Так была решена задача, которая до сих пор занимала греческую философию: объяснить природу механическим путем, допуская только одну первоначальную материю. Де­мокрит не прибегает ни к полумифическим силам любви и ненависти, которыми Эмпедокл принужден был объяснять движение своих элементов, ни к „уму", этому deus ex machina (богу из машины) системы Анаксагора, ни к мысляще­му воздуху Диогена; в то же время он далек и от скептициз­ма элеатской школы, которая все явления признала за обман чувств. Чтобы объяснить происхождение космоса, ему было достаточно одной эмпирически познаваемой силы природы — тяготения, и если он еще не был в состоянии найти при­чину этой силы, то с гениальной проницательностью вполне оценил ее значение. Правда, это учение в своей грандиозной простоте явилось преждевременно; Демокрит сам рассказы­вает, что во время его пребывания в Афинах никто не обра­щал на него внимания. Сократовская школа, которая вскоре приобрела здесь безусловное господство, отвернулась от системы Демокрита с тем высокомерием, с каким идеализм во все времена относился к материализму. Платон во всех своих сочинениях ни разу не упоминает о Демокрите, хотя в некоторых местах тайно намекает на него. Только благодаря Эпикуру атомистическая теория получила широкое распро­странение, а оценила ее по достоинству лишь наука Нового времени.

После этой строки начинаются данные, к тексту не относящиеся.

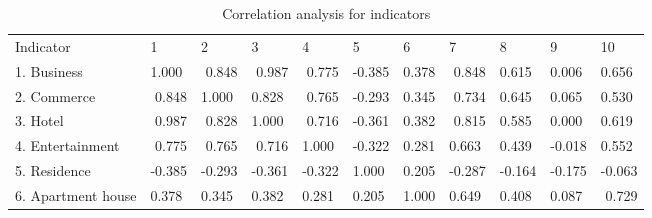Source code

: %
\begin{sidewaystable}[htbp]
	\centering
	\caption{Correlation analysis for indicators}
	\label{tab:chp3:CorrelationAnalysis}
	\small
	\renewcommand{\arraystretch}{1.5} %
	\begin{tabular}{p{9em}|p{3em}<{\raggedleft}|p{3em}<{\raggedleft}|p{3em}<{\raggedleft}|p{3em}<{\raggedleft}|p{3em}<{\raggedleft}|p{3em}<{\raggedleft}|p{3em}<{\raggedleft}|p{3em}<{\raggedleft}|p{3em}<{\raggedleft}|p{3em}<{\raggedleft}}
		\Xhline{1.5pt}
		Indicator & 1 & 2 & 3 & 4 & 5 & 6 & 7 & 8 & 9 & 10 \\
		
		\Xhline{0.5pt}
		1. Business & 1.000 & \multicolumn{1}{r|}{\cellcolor[rgb]{ 0.8, 0.8, 0.8} 0.848} & \multicolumn{1}{r|}{\cellcolor[rgb]{ 0.8, 0.8, 0.8} 0.987} & \multicolumn{1}{r|}{\cellcolor[rgb]{ 0.8, 0.8, 0.8} 0.775} & -0.385 & 0.378  & \multicolumn{1}{r|}{\cellcolor[rgb]{ 0.8, 0.8, 0.8} 0.848} & 0.615  & 0.006  & 0.656 \\
		
		2. Commerce & \multicolumn{1}{r|}{\cellcolor[rgb]{ 0.8, 0.8, 0.8} 0.848} & 1.000 & {\cellcolor[rgb]{ 0.8, 0.8, 0.8} 0.828}  & \multicolumn{1}{r|}{\cellcolor[rgb]{ 0.8, 0.8, 0.8} 0.765} & -0.293 & 0.345  & \multicolumn{1}{r|}{\cellcolor[rgb]{ 0.8, 0.8, 0.8} 0.734} & 0.645  & 0.065  & 0.530 \\
		
		3. Hotel & \multicolumn{1}{r|}{\cellcolor[rgb]{ 0.8, 0.8, 0.8} 0.987} & \multicolumn{1}{r|}{\cellcolor[rgb]{ 0.8, 0.8, 0.8} 0.828} & 1.000 & \multicolumn{1}{r|}{\cellcolor[rgb]{ 0.8, 0.8, 0.8} 0.716} & -0.361 & 0.382  & \multicolumn{1}{r|}{\cellcolor[rgb]{ 0.8, 0.8, 0.8} 0.815} & 0.585  & 0.000  & 0.619 \\
		
		4. Entertainment & \multicolumn{1}{r|}{\cellcolor[rgb]{ 0.8, 0.8, 0.8} 0.775} & \multicolumn{1}{r|}{\cellcolor[rgb]{ 0.8, 0.8, 0.8} 0.765} & \multicolumn{1}{r|}{\cellcolor[rgb]{ 0.8, 0.8, 0.8} 0.716} & 1.000 & -0.322 & 0.281  & 0.663  & 0.439  & -0.018 & 0.552 \\
		
		5. Residence & -0.385 & -0.293 & -0.361 & -0.322 & 1.000 & 0.205  & -0.287 & -0.164 & -0.175 & -0.063 \\
		
		6. Apartment house & 0.378  & 0.345  & 0.382  & 0.281  & 0.205  & 1.000 & 0.649  & 0.408  &0.087  & \multicolumn{1}{r}{\cellcolor[rgb]{ 0.8, 0.8, 0.8} 0.729} \\
		

\end{tabular}
\end{sidewaystable}
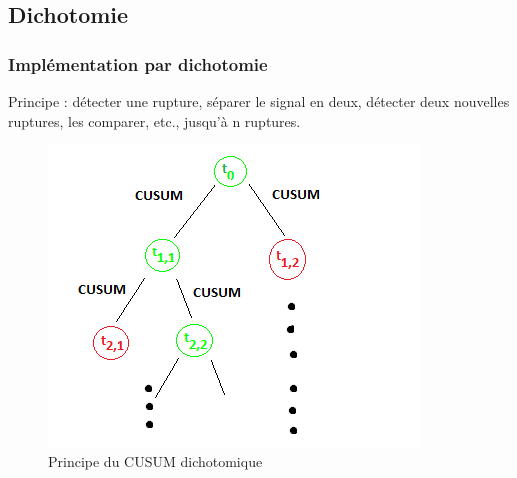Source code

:\documentclass{beamer}
\begin{document}
\subsection{Dichotomie}

\begin{frame}

\frametitle{Implémentation par dichotomie}

Principe : détecter une rupture, séparer le signal en deux, détecter deux nouvelles ruptures, les comparer, etc., jusqu'à n ruptures.
\begin{figure}
	\includegraphics[scale=0.5]{diagramme_cusum_dikt.png}
	\caption{Principe du CUSUM dichotomique}
\end{figure}



\end{frame}
\end{document}
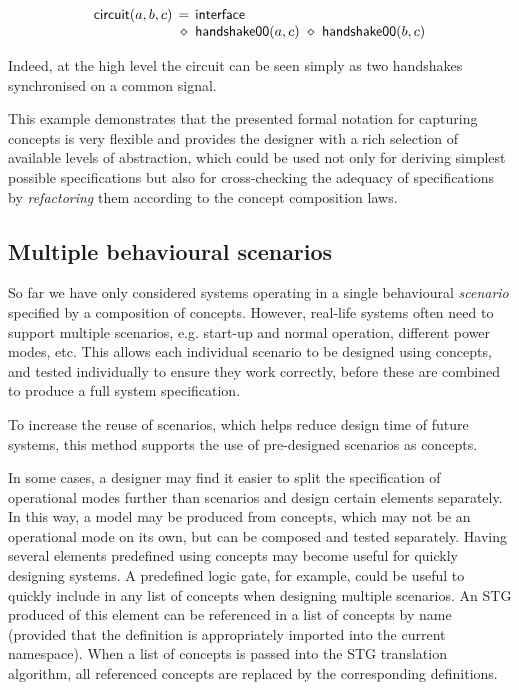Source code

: \documentclass[british, journal]{IEEEtran}
\begin{document}
\vspace{-3mm}
\[
\begin{array}{lcl}
\mathsf{circuit}(a,b,c)&\hspace{-2mm}=&\hspace{-2mm}\mathsf{interface}\\
~&\hspace{-2mm}\diamond&\hspace{-2mm}\mathsf{handshake00}(a,c)~\diamond~\mathsf{handshake00}(b,c)\\
\end{array}
\]

\noindent Indeed, at the high level the circuit can be seen simply as two
handshakes synchronised on a common signal.

This example demonstrates that the presented formal notation for capturing
concepts is very flexible and provides the designer with a rich selection
of available levels of abstraction, which could be used not only for
deriving simplest possible specifications but also for cross-checking
the adequacy of specifications by \emph{refactoring} them according
to the concept composition laws.

\vspace{-1mm}
\subsection{Multiple behavioural scenarios\label{sub:scenarios}}

So far we have only considered systems operating in a single behavioural
\textit{scenario} specified by a composition of concepts. However,
real-life systems often need to support multiple scenarios, e.g. start-up
and normal operation, different power modes, etc. This allows
each individual scenario to be designed using concepts,
and tested individually to ensure they work correctly, before these
are combined to produce a full system specification.

To increase the reuse of scenarios, which helps reduce design
time of future systems, this method supports the use of pre-designed
scenarios as concepts.

In some cases, a designer may find it easier to split the specification
of operational modes further than scenarios and design certain elements
separately. In this way, a model may be produced from concepts, which
may not be an operational mode on its own, but can be composed and
tested separately. Having several elements predefined
using concepts may become useful for quickly designing systems. A
predefined logic gate, for example, could be useful to quickly include
in any list of concepts when designing multiple scenarios. An STG
produced of this element can be referenced in a list of concepts by
name (provided that the definition is appropriately imported into
the current namespace). When a list of concepts is passed into the
STG translation algorithm, all referenced concepts are replaced by
the corresponding definitions.
\end{document}
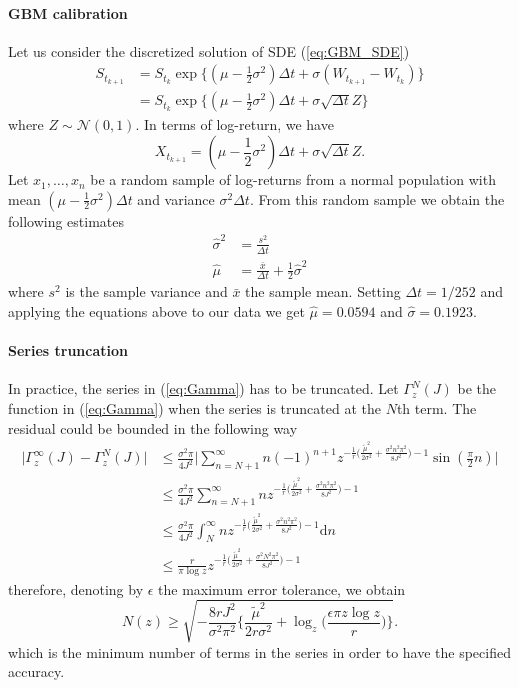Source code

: \paragraph{\gls{GBM} calibration}
Let us consider the discretized solution of \gls{SDE} (\ref{eq:GBM_SDE})
\begin{align*}
S_{t_{k+1}} & = S_{t_k}\exp\big\{(\mu-\frac{1}{2}\sigma^2)\Delta t+\sigma(W_{t_{k+1}}-W_{t_k})\big\} \\
& = S_{t_k}\exp\big\{(\mu-\frac{1}{2}\sigma^2)\Delta t+\sigma\sqrt{\Delta t}Z\big\}
\end{align*}
where $Z \sim \mathcal{N}(0,1)$. In terms of log-return, we have
\[X_{t_{k+1}} = (\mu-\frac{1}{2}\sigma^2)\Delta t+\sigma\sqrt{\Delta t}Z.\] 
Let $x_1,\ldots,x_n$ be a random sample of log-returns from a normal population with mean $(\mu-\frac{1}{2}\sigma^2)\Delta t$ and variance $\sigma^2 \Delta t$. From this random sample we obtain the following estimates
\begin{align*}
\widehat{\sigma}^2 & = \frac{s^2}{\Delta t}\\[1.5ex]
\widehat{\mu} & = \frac{\bar{x}}{\Delta t} + \frac{1}{2}\widehat{\sigma}^2
\end{align*}
where $s^2$ is the sample variance and $\bar{x}$ the sample mean. Setting $\Delta t = 1/252$ and applying the equations above to our data we get $\widehat{\mu} = 0.0594$ and $\widehat{\sigma} = 0.1923$.


\paragraph{Series truncation}
In practice, the series in (\ref{eq:Gamma}) has to be truncated. Let $\Gamma^N_z(J)$ be the function in (\ref{eq:Gamma}) when the series is truncated at the $N$th term. The residual could be bounded in the following way
\begin{align*}
\big\lvert\Gamma^{\infty}_z(J)-\Gamma^N_z(J)\big\lvert & \leq \frac{\sigma^2\pi}{4J^2}\bigg\lvert\sum_{n=N+1}^{\infty}n(-1)^{n+1}z^{-\frac{1}{r}\big(\frac{\tilde{\mu}^2}{2\sigma^2} + \frac{\sigma^2n^2\pi^2}{8J^2}\big)-1}\sin(\frac{\pi}{2}n)\bigg\lvert\\
& \leq \frac{\sigma^2\pi}{4J^2} \sum_{n=N+1}^{\infty}nz^{-\frac{1}{r}\big(\frac{\tilde{\mu}^2}{2\sigma^2} + \frac{\sigma^2n^2\pi^2}{8J^2}\big)-1}\\
& \leq \frac{\sigma^2\pi}{4J^2} \int_{N}^{\infty}nz^{-\frac{1}{r}\big(\frac{\tilde{\mu}^2}{2\sigma^2} + \frac{\sigma^2n^2\pi^2}{8J^2}\big)-1}\mathrm{d}n\\
& \leq \frac{r}{\pi \log z}z^{-\frac{1}{r}\big(\frac{\tilde{\mu}^2}{2\sigma^2} + \frac{\sigma^2N^2\pi^2}{8J^2}\big)-1}
\end{align*}
therefore, denoting by $\epsilon$ the maximum error tolerance, we obtain
\begin{equation}
N(z) \geq \sqrt{-\frac{8rJ^2}{\sigma^2\pi^2}\bigg\{\frac{\widetilde{\mu}^2}{2r\sigma^2}+\log_z\Big(\frac{\epsilon\pi z \log z}{r}\Big) \bigg\}}.
\end{equation}
which is the minimum number of terms in the series in order to have the specified accuracy.


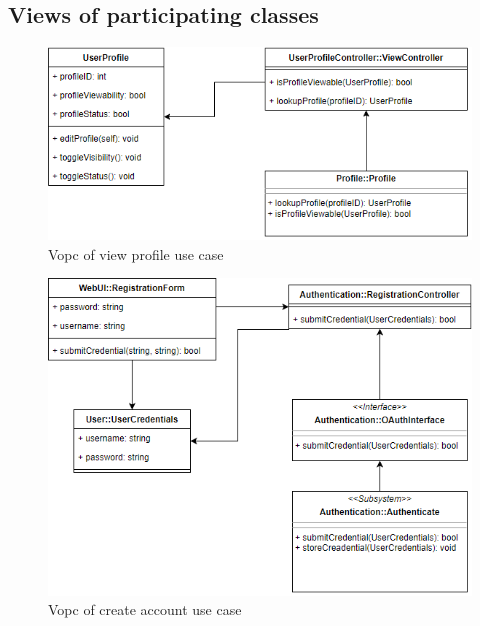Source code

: \documentclass[a4paper]{article}
\begin{document}
\subsection{Views of participating classes}
\begin{figure}[H]
    \centering
    \includegraphics[width=1.0\textwidth]{vopc_view_profile.png}
    \caption{Vopc of view profile use case}
    \label{fig:fig21}
\end{figure}

\begin{figure}[H]
    \centering
    \includegraphics[width=1.0\textwidth]{vopc_register.png}
    \caption{Vopc of create account use case}
    \label{fig:fig22}
\end{figure}
\end{document}
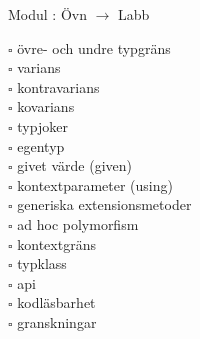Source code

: 
    Modul : Övn  $\rightarrow$ Labb 
    \begin{multicols}{3}\SlideFontTiny
    $\square$ övre- och undre typgräns \\
$\square$ varians \\
$\square$ kontravarians \\
$\square$ kovarians \\
$\square$ typjoker \\
$\square$ egentyp \\
$\square$ givet värde (given) \\
$\square$ kontextparameter (using) \\
$\square$ generiska extensionsmetoder \\
$\square$ ad hoc polymorfism \\
$\square$ kontextgräns \\
$\square$ typklass \\
$\square$ api \\
$\square$ kodläsbarhet \\
$\square$ granskningar \\
    \end{multicols}
    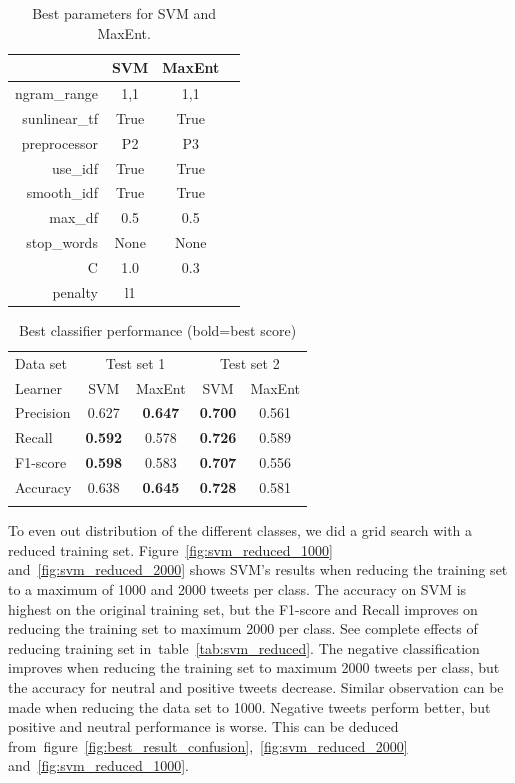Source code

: \begin{table}[!htb]
\centering
\begin{tabular}{|r||c|c|c|} 
\cline{2-3}
\multicolumn{1}{c|}{ } & \textbf{SVM} & \textbf{MaxEnt} \\ \hline
ngram\_range & 1,1 & 1,1 \\ \hline
sunlinear\_tf  & True & True \\ \hline
preprocessor & P2 & P3 \\ \hline
use\_idf & True & True \\ \hline
smooth\_idf & True & True \\ \hline
max\_df & 0.5 & 0.5 \\ \hline
stop\_words & None & None \\ \hline
C & 1.0 & 0.3 \\ \hline
penalty & l1 & \\ \hline

\end{tabular}
\caption{Best parameters for SVM and MaxEnt.}
\label{tab:svm_maxent_best_params}
\end{table}


\begin{table}[!htb]
	\centering
	\begin{tabular}{l|cc|cc} 
	\noalign{\smallskip}\hline\noalign{\smallskip}
	Data set & \multicolumn{2}{c|}{Test set 1} & \multicolumn{2}{c}{Test set 2} \\
	Learner  & SVM    & MaxEnt & SVM    & MaxEnt \\
	\noalign{\smallskip}\hline\noalign{\smallskip}
	Precision  & 0.627  & {\bf 0.647}   & {\bf 0.700}  & 0.561 \\
	Recall       & {\bf 0.592}  & 0.578  & {\bf 0.726}  & 0.589 \\
	F1-score  & {\bf 0.598}  & 0.583  & {\bf 0.707}  & 0.556 \\
	Accuracy & 0.638  & {\bf 0.645}  & {\bf 0.728}  & 0.581 \\
	\noalign{\smallskip}\hline\noalign{\smallskip}
	\end{tabular}
	\caption{Best classifier performance {\small (bold=best score)}}
	\label{tab:performance}
\end{table}


To even out distribution of the different classes, we did a grid search with a reduced training set. Figure~\ref{fig:svm_reduced_1000} and~\ref{fig:svm_reduced_2000} shows SVM's results when reducing the training set to a maximum of 1000 and 2000 tweets per class. The accuracy on SVM is highest on the original training set, but the F1-score and Recall improves on reducing the training set to maximum 2000 per class. See complete effects of reducing training set in~table~\ref{tab:svm_reduced}. The negative classification improves when reducing the training set to maximum 2000 tweets per class, but the accuracy for neutral and positive tweets decrease. Similar observation can be made when reducing the data set to 1000. Negative tweets perform better, but positive and neutral performance is worse. This can be deduced from~figure~\ref{fig:best_result_confusion},~\ref{fig:svm_reduced_2000} and~\ref{fig:svm_reduced_1000}.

Ибо как раз в то время, когда Демокрит выступил со своей системой, общество, пресытившись естественной фи­лософией, начало обращаться к разрешению других задач. Уже Гераклит сказал, что глаза и уши — плохие свидетели; точно так же и Эмпедокл советует своим читателям не дове­рять чувственному восприятию; наконец, элеаты, как мы ви­дели, совершенно отрицали реальность ощущений. Но пер­вую научную теорию познания дал только Протагор из Абдеры, современник Перикла. Он выставил знаменитое поло­жение, что „человек есть мера всех вещей — существующих, что они существуют, — не существующих, что их нет" Дру­гими словами, всякое познание относительно, все, что мы воспринимаем, существует для нас, — все, чего мы не вос­принимаем, для нас, людей, не существует. Но так как вещи представляются каждому из нас различно, то чувственное восприятие свидетельствует только о том, что вещи сущест­вуют, но не о том, каковы они. Как мы видели, эти взгляды усвоил и Демокрит, который также приписывал чувствен­ным ощущениям лишь относительную правильность; но он стремился проникнуть далее, до объективного познания. Другие пошли противоположным путем. Так, ученик Эмпе­докла, Горгий из Леонтин (около 470—370 гг.), написал со­чинение, в котором, исходя из положений элеатской школы, пытался доказать, что объективной истины вообще нет, а если что-нибудь действительно существует, то оно в своей сущности для нас непостижимо, и даже если бы мы могли его познать, то не могли бы передать этого познания друго­му.

Наконец, последователь Гераклита, Кратил, живший во времена Сократа, пришел к тому выводу, что вообще нельзя произносить суждений, потому что в каждом суждении со­держится показание о каком-нибудь бытии, а последнее в своей сущности непознаваемо. Такие односторонние теории должны были в конце концов привести к тому, что исследо­вание природы было совершенно оставлено как неразреши­мая задача. Это имело роковые последствия для греческой науки; если философия углубилась в бесплодное умозрение, от которого не. в силах был освободиться даже Аристотель, то это объясняется прежде всего пренебрежением к изуче­нию природы.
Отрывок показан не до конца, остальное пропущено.